Believers of Padre Pio said the saint is usually invoked in “the healing of the sick, freedom from psychological problems, pregnancies in women whose doctors claimed were barren, finding work after long periods of unemployment, the reconciliation of couples, success in studies, and even the blessing of a good and peaceful death…”
Sanchez’s personal encounter with God and prayer not only made him survive his political debut.
Archbishop José Rafael Quiros of San José, Costa Rica, said Sanchez became a “strong defender of life and has fearlessly and publicly expressed his adhesion to the teachings of the Church on… ethically based topics which are highly questioned these days.”
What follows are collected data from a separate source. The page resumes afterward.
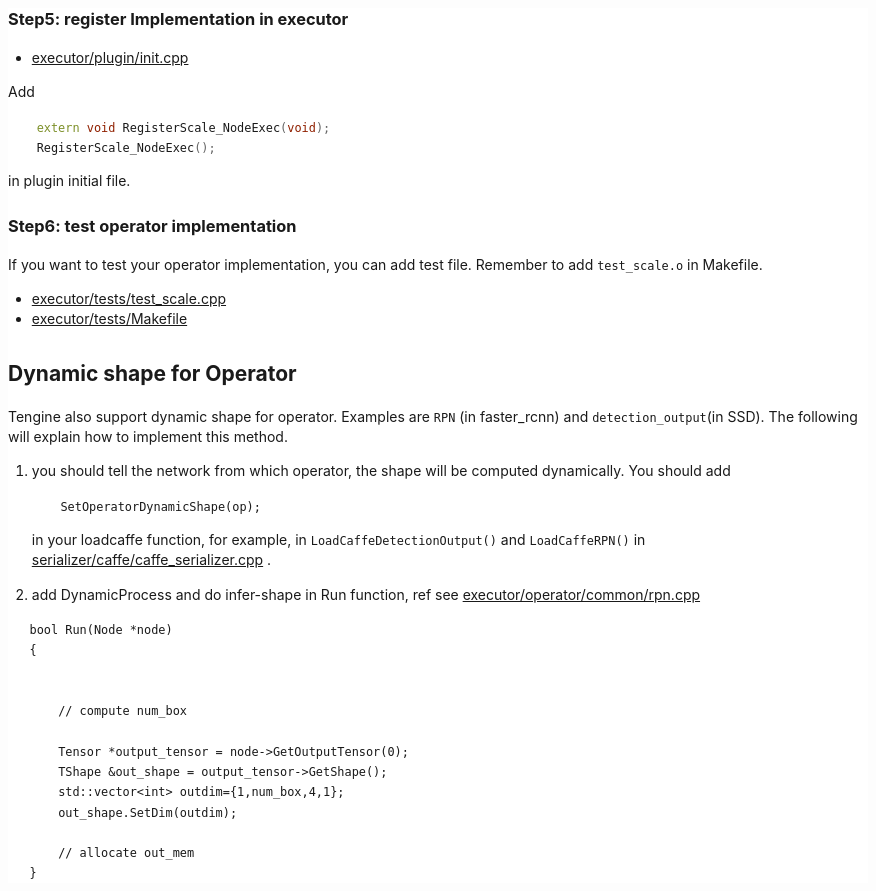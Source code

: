 ### **Step5: register Implementation in executor**
* [executor/plugin/init.cpp](../executor/plugin/init.cpp)

Add 
```c++
    extern void RegisterScale_NodeExec(void);
    RegisterScale_NodeExec();
```
in plugin initial file.

### **Step6: test operator implementation**
If you want to test your operator implementation, you can add test file. Remember to add `test_scale.o` in Makefile.
* [executor/tests/test_scale.cpp](../executor/tests/test_scale.cpp)
* [executor/tests/Makefile](../executor/tests/Makefile)


## Dynamic shape for Operator
Tengine also support dynamic shape for operator. Examples are `RPN` (in faster_rcnn) and `detection_output`(in SSD). The following will explain how to implement this method.

1. you should tell the network from which operator, the shape will be computed dynamically. You should add 
    ```
        SetOperatorDynamicShape(op);
    ```
    in your loadcaffe function, for example, in `LoadCaffeDetectionOutput()` and `LoadCaffeRPN()` in [serializer/caffe/caffe_serializer.cpp](../serializer/caffe/caffe_serializer.cpp) .

2. add DynamicProcess and do infer-shape in Run function, ref see [executor/operator/common/rpn.cpp](../executor/operator/common/rpn.cpp)
 ```
    bool Run(Node *node)
    {


        // compute num_box

        Tensor *output_tensor = node->GetOutputTensor(0);
        TShape &out_shape = output_tensor->GetShape();
        std::vector<int> outdim={1,num_box,4,1};
        out_shape.SetDim(outdim);

        // allocate out_mem
    }
```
Manila Archbishop Luis Antonio G. Cardinal Tagle wrote the foreword for the English version of the book.
At the launch, Cardinal Tagle reminded the faithful that in situations when a believer decides to ask for a saint’s intercession, “it was actually the saint who chose (to help) us, to bring us closer to God.”
Any reader who has been through intense physical, emotional or psychological pain would recognize the reassuring voice of God speaking through Sanchez’s book.